# REQUIREMENT
Find every line in the records below that holds the word "button", and copy each one.

Saved entries
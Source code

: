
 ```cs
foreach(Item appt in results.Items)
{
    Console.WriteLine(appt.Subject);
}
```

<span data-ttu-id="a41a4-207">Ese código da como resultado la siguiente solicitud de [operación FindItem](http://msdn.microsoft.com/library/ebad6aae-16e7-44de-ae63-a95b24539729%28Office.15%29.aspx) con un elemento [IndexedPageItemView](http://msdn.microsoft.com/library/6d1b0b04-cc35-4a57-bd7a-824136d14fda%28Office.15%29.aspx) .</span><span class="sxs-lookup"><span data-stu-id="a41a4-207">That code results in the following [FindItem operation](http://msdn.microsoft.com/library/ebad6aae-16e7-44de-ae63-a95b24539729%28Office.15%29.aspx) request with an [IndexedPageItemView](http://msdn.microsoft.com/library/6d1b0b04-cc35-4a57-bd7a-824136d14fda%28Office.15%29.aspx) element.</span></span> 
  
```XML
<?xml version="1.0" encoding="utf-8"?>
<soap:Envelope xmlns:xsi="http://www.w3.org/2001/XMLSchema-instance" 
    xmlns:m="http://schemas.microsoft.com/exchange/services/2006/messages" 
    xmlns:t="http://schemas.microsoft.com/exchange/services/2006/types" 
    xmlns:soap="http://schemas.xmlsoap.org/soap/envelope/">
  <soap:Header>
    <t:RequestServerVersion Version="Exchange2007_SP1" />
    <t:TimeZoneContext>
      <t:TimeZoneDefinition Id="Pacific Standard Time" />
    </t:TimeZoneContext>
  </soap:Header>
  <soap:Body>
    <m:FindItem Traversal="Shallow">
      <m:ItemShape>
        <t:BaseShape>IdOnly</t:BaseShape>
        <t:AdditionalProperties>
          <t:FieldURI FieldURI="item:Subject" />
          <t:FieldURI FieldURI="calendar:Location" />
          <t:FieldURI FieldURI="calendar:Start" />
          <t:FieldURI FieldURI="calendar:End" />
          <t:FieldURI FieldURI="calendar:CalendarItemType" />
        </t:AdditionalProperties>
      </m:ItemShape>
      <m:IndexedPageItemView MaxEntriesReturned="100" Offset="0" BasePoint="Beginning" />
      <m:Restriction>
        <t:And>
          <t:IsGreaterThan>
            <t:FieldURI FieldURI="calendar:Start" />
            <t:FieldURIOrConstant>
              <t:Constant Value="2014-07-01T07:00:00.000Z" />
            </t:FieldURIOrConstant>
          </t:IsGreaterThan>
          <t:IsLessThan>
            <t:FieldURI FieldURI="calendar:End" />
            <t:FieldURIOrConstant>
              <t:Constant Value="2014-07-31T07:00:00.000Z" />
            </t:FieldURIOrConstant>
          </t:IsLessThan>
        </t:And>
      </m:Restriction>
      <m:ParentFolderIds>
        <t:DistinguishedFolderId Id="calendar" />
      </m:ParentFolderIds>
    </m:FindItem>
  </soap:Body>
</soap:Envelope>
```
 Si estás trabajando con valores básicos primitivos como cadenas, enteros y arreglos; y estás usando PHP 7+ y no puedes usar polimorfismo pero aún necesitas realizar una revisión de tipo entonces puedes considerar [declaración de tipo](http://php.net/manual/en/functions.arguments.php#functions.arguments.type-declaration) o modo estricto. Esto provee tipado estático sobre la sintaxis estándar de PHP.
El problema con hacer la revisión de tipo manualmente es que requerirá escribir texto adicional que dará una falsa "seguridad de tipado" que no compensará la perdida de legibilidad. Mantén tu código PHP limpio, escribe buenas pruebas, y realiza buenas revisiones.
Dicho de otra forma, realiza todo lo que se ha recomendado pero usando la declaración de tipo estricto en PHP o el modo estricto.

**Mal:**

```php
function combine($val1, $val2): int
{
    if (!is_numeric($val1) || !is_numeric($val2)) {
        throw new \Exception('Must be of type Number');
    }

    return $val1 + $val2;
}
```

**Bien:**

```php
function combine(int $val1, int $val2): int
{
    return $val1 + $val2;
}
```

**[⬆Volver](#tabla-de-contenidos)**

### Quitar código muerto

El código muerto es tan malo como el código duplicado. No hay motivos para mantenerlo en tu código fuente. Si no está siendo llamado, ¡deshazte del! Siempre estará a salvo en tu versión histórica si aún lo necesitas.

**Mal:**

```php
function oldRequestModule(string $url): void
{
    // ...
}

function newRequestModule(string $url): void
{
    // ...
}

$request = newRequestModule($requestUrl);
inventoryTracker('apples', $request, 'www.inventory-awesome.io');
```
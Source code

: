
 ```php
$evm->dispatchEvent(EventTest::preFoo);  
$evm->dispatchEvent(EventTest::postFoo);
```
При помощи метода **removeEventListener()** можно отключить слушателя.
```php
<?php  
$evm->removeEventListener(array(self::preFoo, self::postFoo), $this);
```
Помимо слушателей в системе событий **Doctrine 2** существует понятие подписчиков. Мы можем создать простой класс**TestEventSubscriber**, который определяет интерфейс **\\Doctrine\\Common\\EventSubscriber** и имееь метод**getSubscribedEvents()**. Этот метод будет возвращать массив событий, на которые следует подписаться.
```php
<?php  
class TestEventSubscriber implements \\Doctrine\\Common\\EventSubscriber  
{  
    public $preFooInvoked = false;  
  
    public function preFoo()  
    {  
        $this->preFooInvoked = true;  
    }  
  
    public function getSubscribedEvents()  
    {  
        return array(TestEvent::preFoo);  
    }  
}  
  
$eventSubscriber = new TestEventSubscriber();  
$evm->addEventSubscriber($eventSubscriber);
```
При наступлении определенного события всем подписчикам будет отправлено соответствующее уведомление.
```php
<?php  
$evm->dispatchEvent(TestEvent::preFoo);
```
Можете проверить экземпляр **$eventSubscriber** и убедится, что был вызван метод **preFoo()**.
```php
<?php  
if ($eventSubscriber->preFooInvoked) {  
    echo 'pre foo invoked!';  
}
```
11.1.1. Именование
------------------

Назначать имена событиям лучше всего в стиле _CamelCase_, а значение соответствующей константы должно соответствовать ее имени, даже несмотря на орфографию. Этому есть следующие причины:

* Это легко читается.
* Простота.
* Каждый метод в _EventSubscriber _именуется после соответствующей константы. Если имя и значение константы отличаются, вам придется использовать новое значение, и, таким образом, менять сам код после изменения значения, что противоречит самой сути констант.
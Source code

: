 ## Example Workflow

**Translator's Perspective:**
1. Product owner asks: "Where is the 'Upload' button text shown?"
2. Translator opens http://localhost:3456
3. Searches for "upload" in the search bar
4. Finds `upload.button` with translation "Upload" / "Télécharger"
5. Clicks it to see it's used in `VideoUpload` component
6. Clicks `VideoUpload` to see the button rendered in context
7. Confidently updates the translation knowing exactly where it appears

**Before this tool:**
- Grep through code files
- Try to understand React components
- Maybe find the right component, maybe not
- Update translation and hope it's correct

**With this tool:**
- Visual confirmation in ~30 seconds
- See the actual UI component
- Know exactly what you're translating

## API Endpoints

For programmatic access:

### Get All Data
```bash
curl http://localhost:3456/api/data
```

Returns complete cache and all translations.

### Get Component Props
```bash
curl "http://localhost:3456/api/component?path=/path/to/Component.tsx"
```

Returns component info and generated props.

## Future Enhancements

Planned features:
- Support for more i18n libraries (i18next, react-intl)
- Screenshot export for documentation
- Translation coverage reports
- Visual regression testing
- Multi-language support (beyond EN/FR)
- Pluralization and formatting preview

# EXERCISE OUTPUT
1. Product owner asks: "Where is the 'Upload' button text shown?"
4. Finds `upload.button` with translation "Upload" / "Télécharger"
6. Clicks `VideoUpload` to see the button rendered in context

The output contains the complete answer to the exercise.